Signal transport in Computed Tomography detectors
In Computed Tomography (CT) X-ray intensities are measured by large-scale solid-state detectors. The standard signal generation chain comprises a scintillator pixel array attached to a matrix of photo sensors which in turn is read out by analog-to-digital conversion electronics. Both the physics of signal generation and transport as well as the analog-to-digital conversion define the performance of the detectors and have to be studied carefully to optimize it. We have developed and validated a broad system model describing the multi-stage physical process. The first step comprises a Monte Carlo (MC) tracking of the primary X-ray quanta energy deposition, taking into account the relevant fluorescence and scattering processes. The second step models the transport of optical photons in the scintillator pixels formed by a solid-state bulk with surrounding back-scattering TiO2 walls. In a third step the individual events are integrated to a read-out signal and analyzed for their statistical properties. A multi-pixel set-up is used for the simulation to take into account the signal transfer between adjacent pixels.

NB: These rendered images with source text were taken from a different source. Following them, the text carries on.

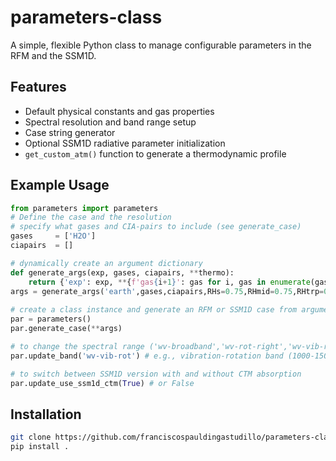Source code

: # parameters-class
A simple, flexible Python class to manage configurable parameters in the RFM and the SSM1D.

## Features
- Default physical constants and gas properties
- Spectral resolution and band range setup
- Case string generator
- Optional SSM1D radiative parameter initialization
- `get_custom_atm()` function to generate a thermodynamic profile

## Example Usage
```python
from parameters import parameters
# Define the case and the resolution
# specify what gases and CIA-pairs to include (see generate_case)
gases     = ['H2O']
ciapairs  = []

# dynamically create an argument dictionary
def generate_args(exp, gases, ciapairs, **thermo):
    return {'exp': exp, **{f'gas{i+1}': gas for i, gas in enumerate(gases)}, 'valid_ciapairs': ciapairs, **thermo}
args = generate_args('earth',gases,ciapairs,RHs=0.75,RHmid=0.75,RHtrp=0.75,uniform=1,Ts=300,Tmid=250,Ttrp=200)
        
# create a class instance and generate an RFM or SSM1D case from argument dictionary
par = parameters()
par.generate_case(**args)

# to change the spectral range ('wv-broadband','wv-rot-right','wv-vib-rot')
par.update_band('wv-vib-rot') # e.g., vibration-rotation band (1000-1500)

# to switch between SSM1D version with and without CTM absorption
par.update_use_ssm1d_ctm(True) # or False
```

## Installation
```bash
git clone https://github.com/franciscospauldingastudillo/parameters-class
pip install .
```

The system model is verified by a comparison to optical measurements. A scintillator array is excited by a) a flat-field and b) a needle beam X-ray source. The emitted light-field is read out by a high resolution CCD sensor. A good agreement between simulation and experiments is found, with a typical deviation in the range of 5%. We use the model to evaluate several macroscopic figures of merit of a CT detector. This includes signal cross-talk and system modulation transfer function as well as the variance increase due to X-ray scattering and optical transport. We finally calculate the energy weighting function D(E). It is an important figure of merit for dual-energy spectral CT, telling us how much a quantum of energy E contributes to the overall detected signal. Significant deviations from the expected linear behavior are observed. They are explained by and linked to specific properties of the signal transport.